> **HOW TO COMPLETE THIS TASK**
If a line of the data below holds the word "devices", list it.

EXTRACTED DATA section start

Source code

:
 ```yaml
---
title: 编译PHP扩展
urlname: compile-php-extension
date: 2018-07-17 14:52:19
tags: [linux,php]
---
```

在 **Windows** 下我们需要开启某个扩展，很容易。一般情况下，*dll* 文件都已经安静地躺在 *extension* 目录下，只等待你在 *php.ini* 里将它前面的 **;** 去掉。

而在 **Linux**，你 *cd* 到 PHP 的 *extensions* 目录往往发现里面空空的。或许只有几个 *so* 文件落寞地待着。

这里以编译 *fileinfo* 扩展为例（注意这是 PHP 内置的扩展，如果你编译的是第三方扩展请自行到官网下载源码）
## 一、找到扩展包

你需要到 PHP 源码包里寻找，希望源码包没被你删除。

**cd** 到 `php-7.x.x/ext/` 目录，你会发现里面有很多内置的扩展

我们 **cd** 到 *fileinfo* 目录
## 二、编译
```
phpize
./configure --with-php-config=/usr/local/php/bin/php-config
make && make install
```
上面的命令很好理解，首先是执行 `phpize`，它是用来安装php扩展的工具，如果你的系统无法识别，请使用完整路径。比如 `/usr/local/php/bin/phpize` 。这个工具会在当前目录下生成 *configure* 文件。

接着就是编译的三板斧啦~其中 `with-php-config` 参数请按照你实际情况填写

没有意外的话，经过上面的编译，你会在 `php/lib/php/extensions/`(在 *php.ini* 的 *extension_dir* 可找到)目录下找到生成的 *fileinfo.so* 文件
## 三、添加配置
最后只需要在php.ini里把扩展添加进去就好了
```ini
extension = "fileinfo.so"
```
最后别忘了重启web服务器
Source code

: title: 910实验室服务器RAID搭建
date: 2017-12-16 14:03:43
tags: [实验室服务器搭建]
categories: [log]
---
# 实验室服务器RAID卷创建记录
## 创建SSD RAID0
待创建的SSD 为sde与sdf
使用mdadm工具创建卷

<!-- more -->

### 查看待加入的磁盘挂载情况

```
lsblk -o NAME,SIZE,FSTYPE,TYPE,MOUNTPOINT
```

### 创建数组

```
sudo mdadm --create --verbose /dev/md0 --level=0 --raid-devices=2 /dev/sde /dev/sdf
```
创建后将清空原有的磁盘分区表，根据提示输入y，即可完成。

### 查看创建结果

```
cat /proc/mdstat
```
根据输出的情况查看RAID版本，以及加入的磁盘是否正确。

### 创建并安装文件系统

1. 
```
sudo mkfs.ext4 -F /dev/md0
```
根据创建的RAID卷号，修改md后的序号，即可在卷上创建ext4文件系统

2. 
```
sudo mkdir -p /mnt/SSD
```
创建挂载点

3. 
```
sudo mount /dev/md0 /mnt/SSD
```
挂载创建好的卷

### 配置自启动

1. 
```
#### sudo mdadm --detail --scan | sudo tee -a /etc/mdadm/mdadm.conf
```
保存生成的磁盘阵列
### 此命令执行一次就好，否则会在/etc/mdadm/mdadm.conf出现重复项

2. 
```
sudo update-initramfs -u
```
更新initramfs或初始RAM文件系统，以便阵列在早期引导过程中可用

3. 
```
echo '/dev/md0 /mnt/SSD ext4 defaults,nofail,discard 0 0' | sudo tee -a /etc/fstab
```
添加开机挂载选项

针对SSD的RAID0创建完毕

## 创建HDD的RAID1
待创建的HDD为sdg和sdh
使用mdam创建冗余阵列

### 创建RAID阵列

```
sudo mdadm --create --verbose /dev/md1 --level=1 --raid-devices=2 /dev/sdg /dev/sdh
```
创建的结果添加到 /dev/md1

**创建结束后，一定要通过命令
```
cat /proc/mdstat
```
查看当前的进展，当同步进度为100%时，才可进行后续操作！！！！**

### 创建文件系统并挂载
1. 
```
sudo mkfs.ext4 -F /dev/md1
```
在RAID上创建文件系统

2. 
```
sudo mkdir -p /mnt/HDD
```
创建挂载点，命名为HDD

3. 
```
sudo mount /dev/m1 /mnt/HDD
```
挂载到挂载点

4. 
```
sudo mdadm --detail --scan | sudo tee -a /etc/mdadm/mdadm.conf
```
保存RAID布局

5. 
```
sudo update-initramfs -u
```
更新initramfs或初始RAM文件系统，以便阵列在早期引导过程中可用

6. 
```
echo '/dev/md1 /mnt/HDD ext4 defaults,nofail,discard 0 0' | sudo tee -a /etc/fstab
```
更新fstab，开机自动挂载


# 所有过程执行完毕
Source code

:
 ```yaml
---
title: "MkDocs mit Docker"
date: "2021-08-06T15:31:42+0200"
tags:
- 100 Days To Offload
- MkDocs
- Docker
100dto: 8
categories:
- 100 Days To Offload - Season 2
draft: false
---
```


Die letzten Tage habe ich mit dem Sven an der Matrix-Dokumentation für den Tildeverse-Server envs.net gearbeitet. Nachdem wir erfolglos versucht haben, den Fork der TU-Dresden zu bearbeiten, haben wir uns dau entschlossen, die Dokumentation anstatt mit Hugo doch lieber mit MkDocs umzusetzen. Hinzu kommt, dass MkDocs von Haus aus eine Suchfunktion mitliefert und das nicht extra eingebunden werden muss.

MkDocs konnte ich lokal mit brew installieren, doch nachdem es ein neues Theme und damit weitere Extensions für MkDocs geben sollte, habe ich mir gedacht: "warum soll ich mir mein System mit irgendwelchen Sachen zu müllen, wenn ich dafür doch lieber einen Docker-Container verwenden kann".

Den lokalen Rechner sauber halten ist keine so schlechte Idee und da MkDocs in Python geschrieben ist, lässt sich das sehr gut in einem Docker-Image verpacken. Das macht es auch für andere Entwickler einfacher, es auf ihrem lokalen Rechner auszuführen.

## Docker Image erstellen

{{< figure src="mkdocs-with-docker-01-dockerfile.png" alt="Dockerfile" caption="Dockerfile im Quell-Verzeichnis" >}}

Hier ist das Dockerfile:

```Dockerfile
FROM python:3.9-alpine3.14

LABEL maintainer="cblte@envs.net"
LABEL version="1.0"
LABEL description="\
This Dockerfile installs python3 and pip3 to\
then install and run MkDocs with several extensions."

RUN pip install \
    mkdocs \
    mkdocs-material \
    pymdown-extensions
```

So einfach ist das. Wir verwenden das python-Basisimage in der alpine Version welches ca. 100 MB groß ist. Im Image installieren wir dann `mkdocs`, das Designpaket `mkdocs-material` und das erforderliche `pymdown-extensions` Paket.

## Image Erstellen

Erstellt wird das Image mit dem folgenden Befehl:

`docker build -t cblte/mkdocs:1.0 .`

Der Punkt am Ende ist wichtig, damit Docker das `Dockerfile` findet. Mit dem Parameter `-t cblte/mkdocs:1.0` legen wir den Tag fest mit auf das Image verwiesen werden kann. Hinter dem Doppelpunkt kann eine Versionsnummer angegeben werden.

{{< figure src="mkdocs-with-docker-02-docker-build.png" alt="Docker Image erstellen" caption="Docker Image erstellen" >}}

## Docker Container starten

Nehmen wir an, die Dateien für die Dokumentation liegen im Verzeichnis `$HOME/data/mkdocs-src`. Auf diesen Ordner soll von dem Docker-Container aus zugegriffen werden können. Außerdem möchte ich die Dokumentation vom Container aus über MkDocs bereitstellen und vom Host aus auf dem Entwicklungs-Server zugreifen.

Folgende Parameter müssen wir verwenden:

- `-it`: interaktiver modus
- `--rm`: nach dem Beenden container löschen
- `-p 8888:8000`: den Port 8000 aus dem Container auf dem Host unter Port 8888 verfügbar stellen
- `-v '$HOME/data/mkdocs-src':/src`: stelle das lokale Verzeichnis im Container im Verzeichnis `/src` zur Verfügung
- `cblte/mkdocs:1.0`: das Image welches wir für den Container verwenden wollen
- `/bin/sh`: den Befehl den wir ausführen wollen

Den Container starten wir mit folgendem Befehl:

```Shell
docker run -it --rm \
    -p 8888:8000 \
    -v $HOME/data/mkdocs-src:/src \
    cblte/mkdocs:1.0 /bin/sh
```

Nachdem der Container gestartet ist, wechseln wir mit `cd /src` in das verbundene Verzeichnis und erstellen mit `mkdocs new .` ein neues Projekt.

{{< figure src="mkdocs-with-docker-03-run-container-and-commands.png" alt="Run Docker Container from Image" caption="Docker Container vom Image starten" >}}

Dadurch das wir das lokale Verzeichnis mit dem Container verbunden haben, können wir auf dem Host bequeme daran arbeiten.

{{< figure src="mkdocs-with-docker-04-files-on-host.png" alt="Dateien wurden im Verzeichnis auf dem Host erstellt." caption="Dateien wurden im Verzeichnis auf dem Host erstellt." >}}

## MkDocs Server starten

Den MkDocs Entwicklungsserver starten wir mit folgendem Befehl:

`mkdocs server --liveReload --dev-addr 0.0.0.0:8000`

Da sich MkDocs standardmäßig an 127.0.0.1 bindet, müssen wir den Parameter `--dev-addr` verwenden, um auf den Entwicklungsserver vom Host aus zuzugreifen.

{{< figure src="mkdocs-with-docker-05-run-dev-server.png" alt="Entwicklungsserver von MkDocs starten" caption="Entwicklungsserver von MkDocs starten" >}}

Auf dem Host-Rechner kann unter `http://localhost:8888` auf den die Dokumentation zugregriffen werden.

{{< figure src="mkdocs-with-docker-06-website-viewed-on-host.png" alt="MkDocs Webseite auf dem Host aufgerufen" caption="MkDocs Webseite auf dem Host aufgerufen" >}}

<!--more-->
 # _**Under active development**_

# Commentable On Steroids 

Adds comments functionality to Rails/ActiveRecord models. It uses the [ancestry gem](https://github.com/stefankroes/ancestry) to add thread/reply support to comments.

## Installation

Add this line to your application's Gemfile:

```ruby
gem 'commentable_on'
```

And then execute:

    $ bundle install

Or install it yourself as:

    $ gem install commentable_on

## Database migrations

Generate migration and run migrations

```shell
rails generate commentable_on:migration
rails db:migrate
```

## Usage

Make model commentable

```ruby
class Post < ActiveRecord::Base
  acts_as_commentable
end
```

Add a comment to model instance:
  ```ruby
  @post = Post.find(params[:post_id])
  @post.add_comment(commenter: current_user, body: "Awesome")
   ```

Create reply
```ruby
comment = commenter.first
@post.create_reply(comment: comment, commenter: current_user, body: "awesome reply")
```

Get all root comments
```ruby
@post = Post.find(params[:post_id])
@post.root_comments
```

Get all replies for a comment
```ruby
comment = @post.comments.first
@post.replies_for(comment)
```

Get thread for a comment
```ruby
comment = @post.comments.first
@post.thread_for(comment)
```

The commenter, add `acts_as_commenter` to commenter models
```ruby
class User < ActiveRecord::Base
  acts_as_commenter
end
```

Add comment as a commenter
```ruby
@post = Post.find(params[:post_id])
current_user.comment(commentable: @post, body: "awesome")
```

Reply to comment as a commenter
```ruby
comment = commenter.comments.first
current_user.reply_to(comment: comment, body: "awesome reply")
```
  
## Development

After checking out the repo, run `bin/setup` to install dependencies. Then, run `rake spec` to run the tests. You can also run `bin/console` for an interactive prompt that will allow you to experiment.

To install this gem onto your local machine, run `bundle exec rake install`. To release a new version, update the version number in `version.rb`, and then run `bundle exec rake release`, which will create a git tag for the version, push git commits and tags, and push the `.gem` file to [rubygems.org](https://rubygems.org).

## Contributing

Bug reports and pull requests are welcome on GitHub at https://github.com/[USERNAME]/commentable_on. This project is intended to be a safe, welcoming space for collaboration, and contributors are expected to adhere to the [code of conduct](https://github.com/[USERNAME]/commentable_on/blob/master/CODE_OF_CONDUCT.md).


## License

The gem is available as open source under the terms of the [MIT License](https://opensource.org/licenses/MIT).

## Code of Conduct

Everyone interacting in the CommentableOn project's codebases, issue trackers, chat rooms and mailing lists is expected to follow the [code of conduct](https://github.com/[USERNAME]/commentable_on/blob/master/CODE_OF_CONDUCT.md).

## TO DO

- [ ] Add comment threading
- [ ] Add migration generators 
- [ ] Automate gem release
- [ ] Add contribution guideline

EXTRACTED DATA section end

> **REPLY TO THE EXERCISE**
sudo mdadm --create --verbose /dev/md0 --level=0 --raid-devices=2 /dev/sde /dev/sdf
sudo mdadm --create --verbose /dev/md1 --level=1 --raid-devices=2 /dev/sdg /dev/sdh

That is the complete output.